Who saw this one coming?
Not even a month before the five and a half-year-old Detroit newspaper strike ended last December, bringing to an official close the historically bitter dispute that exacted heavy casualties from unions and the newspapers, about 1,000 Newspaper Guild members in Seattle struck the Seattle Post-Intelligencer and the Seattle Times.
By Christmas, the strike took on some of the siege-like characteristics of Detroit. History, from all appearances, was poised to repeat itself. The papers kept on publishing, uninterrupted. Replacement workers were hired. Growing numbers of union members crossed the picket lines. Little progress was made at the negotiating table.
Then, at the urging of U.S. Sen. Patty Murray, settlement talks began in Washington, D.C., and the strike ended in early January, seven weeks after it started. Not surprisingly, neither the union nor the newspapers' management was in a position to legitimately claim victory. The strike was over, but the economic damage was done.
"Every time there's a newspaper strike, someone always says, 'Well, that'll be the last newspaper strike,"' said Lou Mleczko, president of Newspaper Guild Local 22 in Detroit. "And then there's always another one."

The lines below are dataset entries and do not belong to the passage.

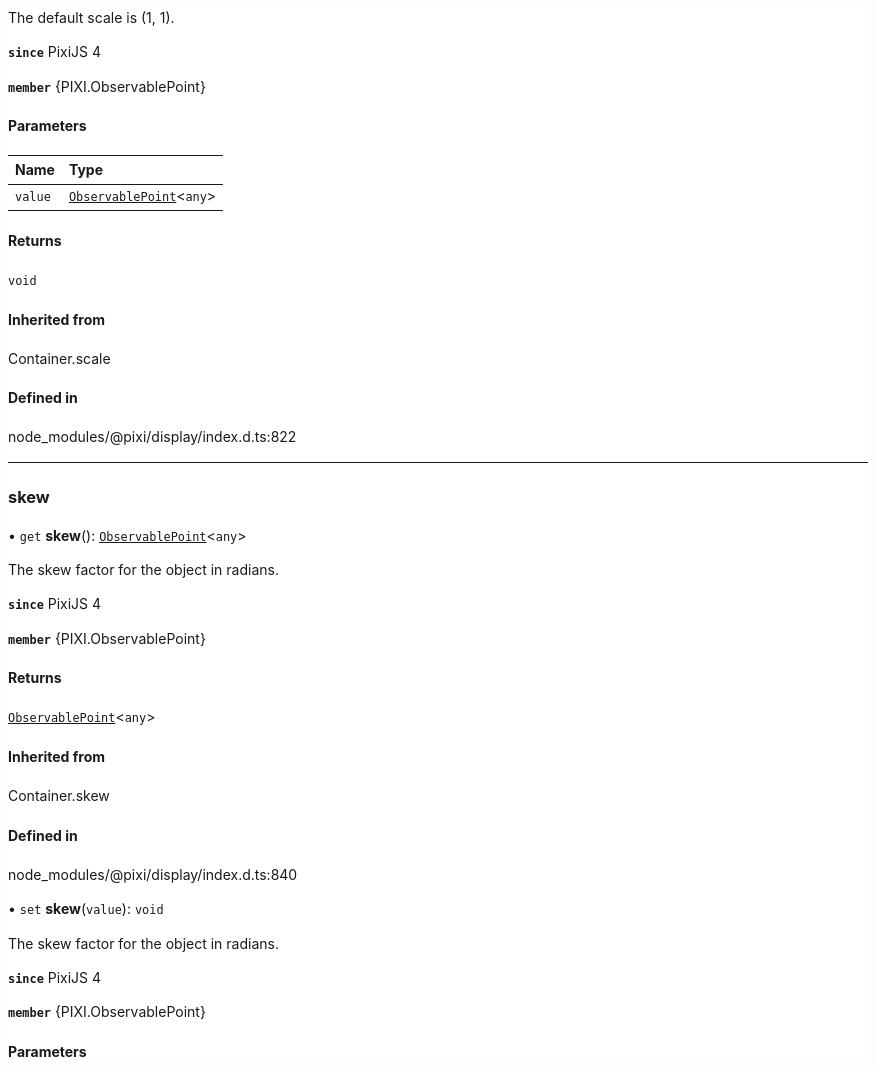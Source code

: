 The default scale is (1, 1).

**`since`** PixiJS 4

**`member`** {PIXI.ObservablePoint}

#### Parameters

| Name | Type |
| :------ | :------ |
| `value` | [`ObservablePoint`](components_ClusterNodeContainer._internal_.ObservablePoint.md)<`any`\> |

#### Returns

`void`

#### Inherited from

Container.scale

#### Defined in

node_modules/@pixi/display/index.d.ts:822

___

### skew

• `get` **skew**(): [`ObservablePoint`](components_ClusterNodeContainer._internal_.ObservablePoint.md)<`any`\>

The skew factor for the object in radians.

**`since`** PixiJS 4

**`member`** {PIXI.ObservablePoint}

#### Returns

[`ObservablePoint`](components_ClusterNodeContainer._internal_.ObservablePoint.md)<`any`\>

#### Inherited from

Container.skew

#### Defined in

node_modules/@pixi/display/index.d.ts:840

• `set` **skew**(`value`): `void`

The skew factor for the object in radians.

**`since`** PixiJS 4

**`member`** {PIXI.ObservablePoint}

#### Parameters
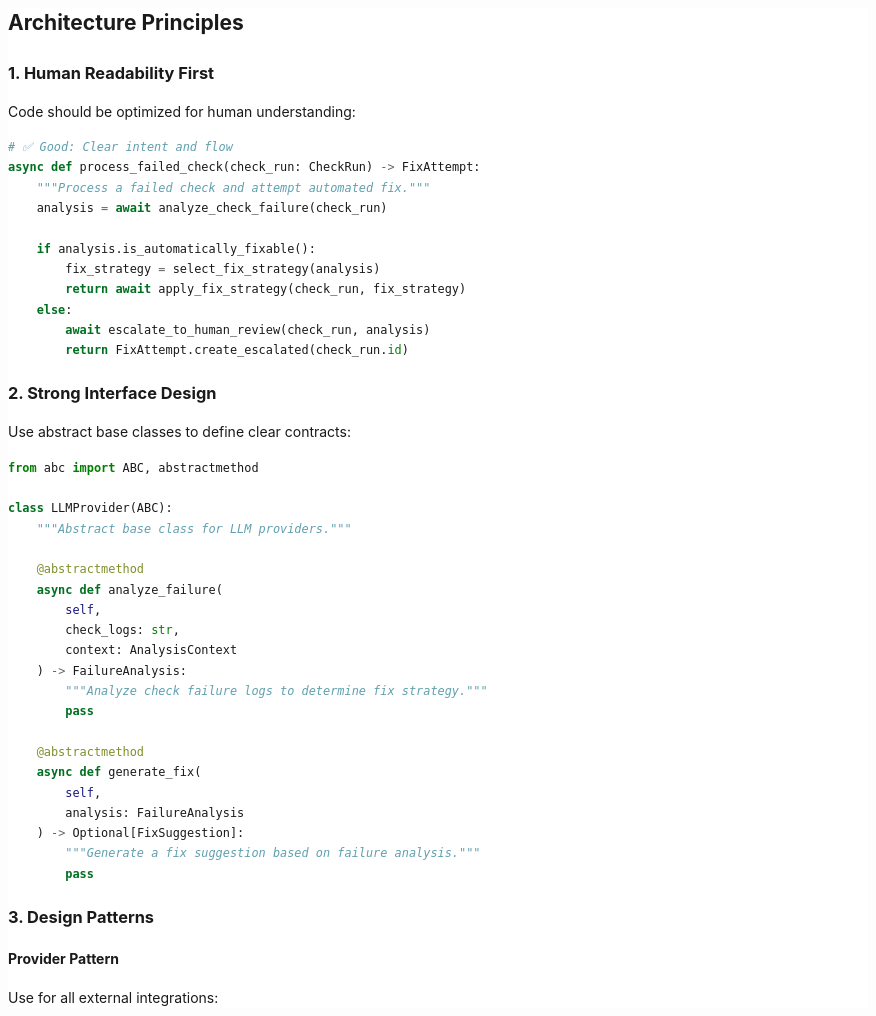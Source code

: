 ## Architecture Principles

### 1. Human Readability First

Code should be optimized for human understanding:

```python
# ✅ Good: Clear intent and flow
async def process_failed_check(check_run: CheckRun) -> FixAttempt:
    """Process a failed check and attempt automated fix."""
    analysis = await analyze_check_failure(check_run)
    
    if analysis.is_automatically_fixable():
        fix_strategy = select_fix_strategy(analysis)
        return await apply_fix_strategy(check_run, fix_strategy)
    else:
        await escalate_to_human_review(check_run, analysis)
        return FixAttempt.create_escalated(check_run.id)
```

### 2. Strong Interface Design

Use abstract base classes to define clear contracts:

```python
from abc import ABC, abstractmethod

class LLMProvider(ABC):
    """Abstract base class for LLM providers."""
    
    @abstractmethod
    async def analyze_failure(
        self, 
        check_logs: str, 
        context: AnalysisContext
    ) -> FailureAnalysis:
        """Analyze check failure logs to determine fix strategy."""
        pass
    
    @abstractmethod
    async def generate_fix(
        self, 
        analysis: FailureAnalysis
    ) -> Optional[FixSuggestion]:
        """Generate a fix suggestion based on failure analysis."""
        pass
```

### 3. Design Patterns

#### Provider Pattern
Use for all external integrations:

One can't help but wonder why that is, given the mutual destruction that often occurs from newspaper strikes -- lost wages, lost revenue, lost circulation and the aftertaste of ill will in the community. But is there any reason for unions to be encouraged from the 49-day Seattle strike, which ended with workers accepting a pay package they originally rejected and management pledging to eliminate 160 jobs?
At the same time, should newspaper owners be emboldened to take a hard line against union demands, especially after Knight Ridder Inc., which owns a 49.5 percent stake in the Seattle Times, acknowledged losing "millions" of dollars and suffering earnings losses as a result of the strike?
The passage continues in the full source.